Quote the data exactly, first line to the line containing "more information on", with no pictures.
[[ Given records open ]]
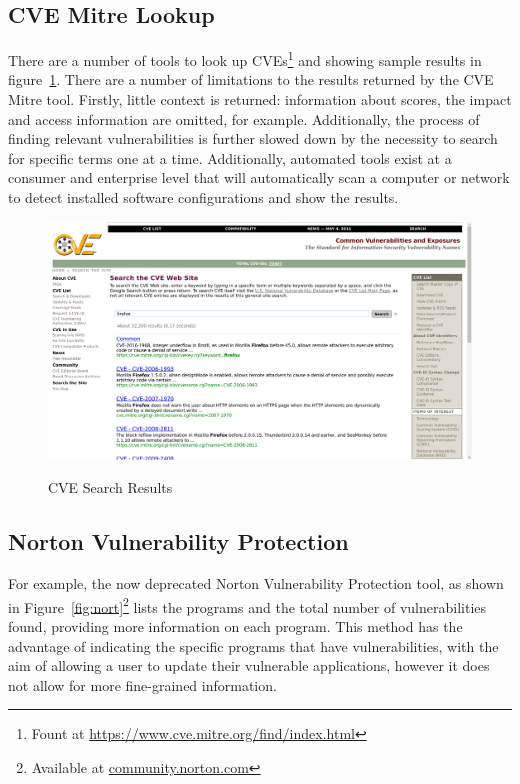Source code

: \subsection{CVE Mitre Lookup}

There are a number of tools to look up CVEs\footnote{Fount at
	\url{https://www.cve.mitre.org/find/index.html}} and showing sample
results in figure~\ref{fig:cve}.  There are a number of limitations to the
results returned by the CVE Mitre tool.  Firstly, little context is returned:
information about scores, the impact and access information are omitted, for
example.  Additionally, the process of finding relevant vulnerabilities is
further slowed down by the necessity to search for specific terms one at a
time.  Additionally, automated tools exist at a consumer and enterprise level
that will automatically scan a computer or network to detect installed software
configurations and show the results.

\begin{figure} \begin{framed}\centering \includegraphics[width=0.9\linewidth]{cve-lookup}\label{fig:cve}\end{framed} \caption{CVE Search Results} \end{figure}

\subsection{Norton Vulnerability Protection}

For example, the now deprecated Norton Vulnerability Protection tool, as shown
in Figure~\ref{fig:nort}\footnote{Available at \url{community.norton.com}}
lists the programs and the total number of  vulnerabilities found, providing
more information on each program.  This method has the advantage of indicating
the specific programs that have vulnerabilities, with the aim of allowing a
user to update their vulnerable applications, however it does not allow for
more fine-grained information.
[[ Given records closed ]]
### Answer to this task
Source code

: \subsection{CVE Mitre Lookup}

There are a number of tools to look up CVEs\footnote{Fount at
	\url{https://www.cve.mitre.org/find/index.html}} and showing sample
results in figure~\ref{fig:cve}.  There are a number of limitations to the
results returned by the CVE Mitre tool.  Firstly, little context is returned:
information about scores, the impact and access information are omitted, for
example.  Additionally, the process of finding relevant vulnerabilities is
further slowed down by the necessity to search for specific terms one at a
time.  Additionally, automated tools exist at a consumer and enterprise level
that will automatically scan a computer or network to detect installed software
configurations and show the results.

\begin{figure} \begin{framed}\centering \includegraphics[width=0.9\linewidth]{cve-lookup}\label{fig:cve}\end{framed} \caption{CVE Search Results} \end{figure}

\subsection{Norton Vulnerability Protection}

For example, the now deprecated Norton Vulnerability Protection tool, as shown
in Figure~\ref{fig:nort}\footnote{Available at \url{community.norton.com}}
lists the programs and the total number of  vulnerabilities found, providing
more information on each program.  This method has the advantage of indicating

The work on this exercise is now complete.